In everyday grasping the normal forces produced by each digit are selected based on the properties of the object and the context in which the grasp is taking place. When the entire hand is used to grasp an object the magnitude and temporal relationship between the forces must be adjusted to prevent object slip and maintain its desired position in space. Recent studies have demonstrated that a default strategy may exist where forces between pairs of digits are produced in a synchronous fashion while holding an object against gravity (Santello and Soechting, 2000; Rearick and Santello, 2002; Rearick, et al., 2003). This observation appears to be independent of the amount of force produced by a finger, i.e., force scaling due to changes in the center of mass position (Santello and Soechting, 2000) and the predictability of changes in center of mass as well as handedness (Rearick and Santello, 2002). This consistent tendency of forces to be produced synchronously appears to be specific to grasping and holding an object against gravity. When subjects are asked to produce the same total force without lifting the object, the tendency of forces to be produced synchronously is dramatically reduced (Rearick et al., 2003). These results suggest that the production of synchronous grip forces may serve a functional purpose such as acting as a safety mechanism to ensure grasp stability, i.e., to prevent object slip. This finding also suggests that the central nervous system uses task specific control strategies to coordinate multiple grip forces. One way in which the central nervous system may elicit this behavior is through common neural input to multiple motoneuron pools (see below).
Anatomical considerations
While the biomechanical architecture of the hand is well known, the neural mechanisms underlying the consistent kinematic and kinetic patterns described above is not well understood. Biomechanical constraints within a single digit result from the flexor and extensor tendons crossing multiple joints which produces coupled flexion/extension motion at these joints (Spoor and Landsmeer, 1976). Motion may also be coupled between digits due to webbing between the digits, intertendinous fascia and intertendinous structures such as the juncturae tendinum, which connects the tendons of the extensor digitorum on the dorsum of the hand (von Schroeder and Botte, 1993). Intertendinous connections among the tendons of the flexor digitorum profundus in the carpal tunnel along with the digastric nature of the superficial and deep flexor muscles may also contribute to coupled motion between pairs of digits (Leijnse et al., 1997; Brand and Hollister, 1999).

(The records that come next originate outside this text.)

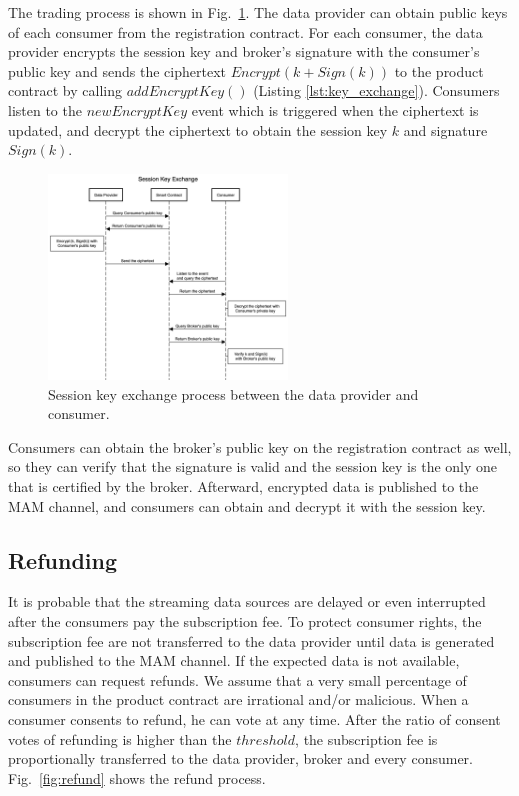 \documentclass[conference]{IEEEtran}
\begin{document}
The trading process is shown in Fig.~\ref{fig:key_exchange}. The data provider can obtain public keys of each consumer from the registration contract. For each consumer, the data provider encrypts the session key and broker's signature with the consumer's public key and sends the ciphertext $Encrypt(k + Sign(k))$ to the product contract by calling $addEncryptKey()$ (Listing \ref{lst:key_exchange}). Consumers listen to the $newEncryptKey$ event which is triggered when the ciphertext is updated, and decrypt the ciphertext to obtain the session key $k$ and signature $Sign(k)$.

\begin{figure}[!t]
    \centering
    \includegraphics[width=2.5in]{key_exchange}
    \caption{Session key exchange process between the data provider and consumer.}
    \label{fig:key_exchange}
\end{figure}

Consumers can obtain the broker's public key on the registration contract as well, so they can verify that the signature is valid and the session key is the only one that is certified by the broker. Afterward, encrypted data is published to the MAM channel, and consumers can obtain and decrypt it with the session key.

\subsection{Refunding}

It is probable that the streaming data sources are delayed or even interrupted after the consumers pay the subscription fee. To protect consumer rights, the subscription fee are not transferred to the data provider until data is generated and published to the MAM channel. If the expected data is not available, consumers can request refunds. We assume that a very small percentage of consumers in the product contract are irrational and/or malicious. When a consumer consents to refund, he can vote at any time. After the ratio of consent votes of refunding is higher than the $threshold$, the subscription fee is proportionally transferred to the data provider, broker and every consumer. Fig.~\ref{fig:refund} shows the refund process.
\end{document}

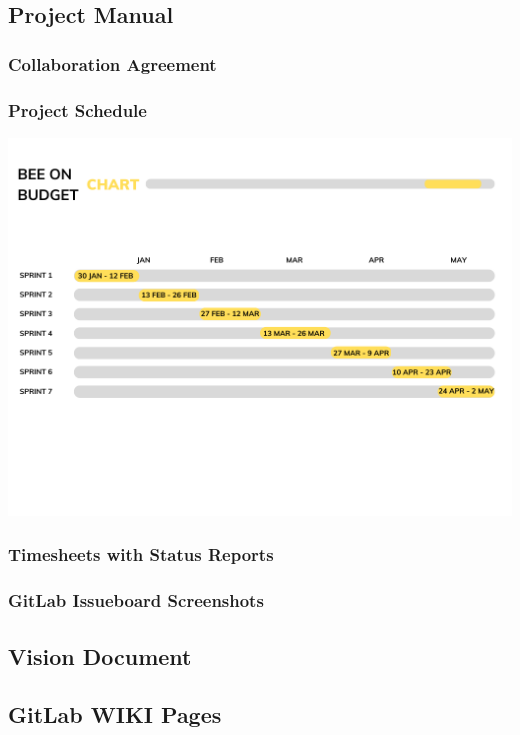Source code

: \subsection{Project Manual}
\subsubsection{Collaboration Agreement}


\subsubsection{Project Schedule}
\includegraphics[scale=0.5]{Project Appendices/Project_schedule_Gantt_chart.png}

\subsubsection{Timesheets with Status Reports}


\subsubsection{GitLab Issueboard Screenshots}


\subsection{Vision Document}


\subsection{GitLab WIKI Pages}



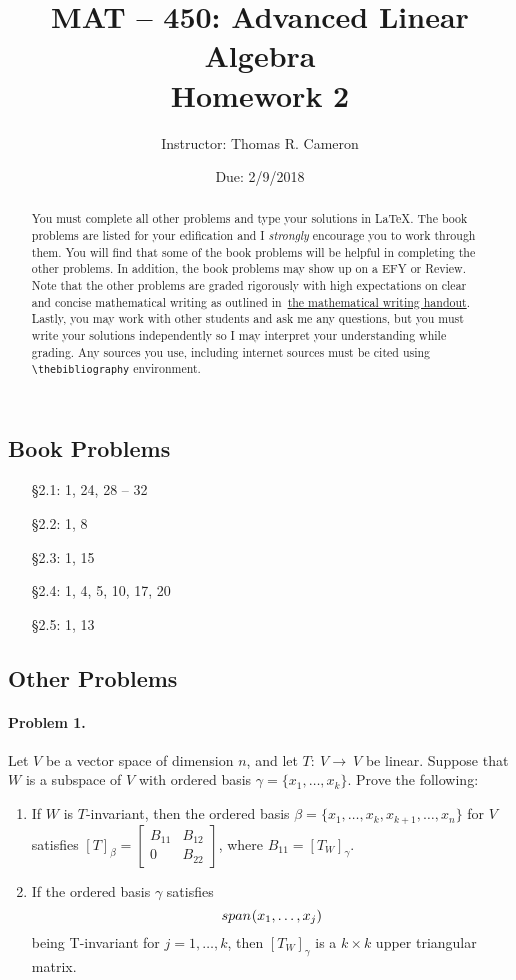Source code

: \documentclass{article}
\title{MAT -- 450: Advanced Linear Algebra\\
\large{Homework 2}}
\author{Instructor: Thomas R. Cameron}
\date{Due: 2/9/2018}
\newcommand{\spn}{{span\mkern1mu}}
\begin{document}
\maketitle

\begin{abstract}
You must complete all other problems and type your solutions in \LaTeX. The book problems are listed for your edification and I \emph{strongly} encourage you to work through them. You will find that some of the book problems will be helpful in completing the other problems. In addition, the book problems may show up on a EFY or Review. Note that the other problems are graded rigorously with high expectations on clear and concise mathematical writing as outlined in~\href{https://www.thomasrcameron.com/courses/MAT-450/handouts/math_writing.pdf}{the mathematical writing handout}. Lastly, you may work with other students and ask me any questions, but you must write your solutions independently so I may interpret your understanding while grading. Any sources you use, including internet sources must be cited using {\verb+\thebibliography+} environment. 
\end{abstract}

\subsection*{Book Problems}
\begin{itemize}
\item   [\S 2.1:] 1, 24, 28 -- 32
\item   [\S 2.2:] 1, 8
\item   [\S 2.3:] 1, 15
\item   [\S 2.4:] 1, 4, 5, 10, 17, 20
\item   [\S 2.5:] 1, 13
\end{itemize}

\subsection*{Other Problems}

\paragraph*{Problem 1.} Let $V$ be a vector space of dimension $n$, and let $T\colon~V\rightarrow~V$ be linear. Suppose that $W$ is a subspace of $V$ with ordered basis $\gamma=\{x_{1},\ldots,x_{k}\}$. Prove the following:
\begin{enumerate}[(i.)]
\item	If $W$ is $T$-invariant, then the ordered basis $\beta=\{x_{1},\ldots,x_{k},x_{k+1},\ldots,x_{n}\}$ for $V$ satisfies $[T]_{\beta}=\begin{bmatrix}B_{11} & B_{12}\\ 0 & B_{22}\end{bmatrix}$, where $B_{11}=[T_{W}]_{\gamma}$. 
\item	If the ordered basis $\gamma$ satisfies 
\[
\spn(x_{1},\ldots,x_{j})
\]
being T-invariant for $j=1,\ldots,k$, then $[T_{W}]_{\gamma}$ is a $k\times k$ upper triangular matrix. 
\end{enumerate}
\end{document}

With regard to the neural control of hand muscles, experimental evidence suggests that simultaneous neural activation of motor units in different compartments of the multi-tendoned flexors and extensor of the digits may contribute to the inability to produce individuated finger forces (Kilbreath and Gandevia, 1994; Reilly and Schieber, 2003). This simultaneous activation of motor units, i.e., motor unit synchrony (see below), has been examined to better understand its effect on motion and forces within and across digits.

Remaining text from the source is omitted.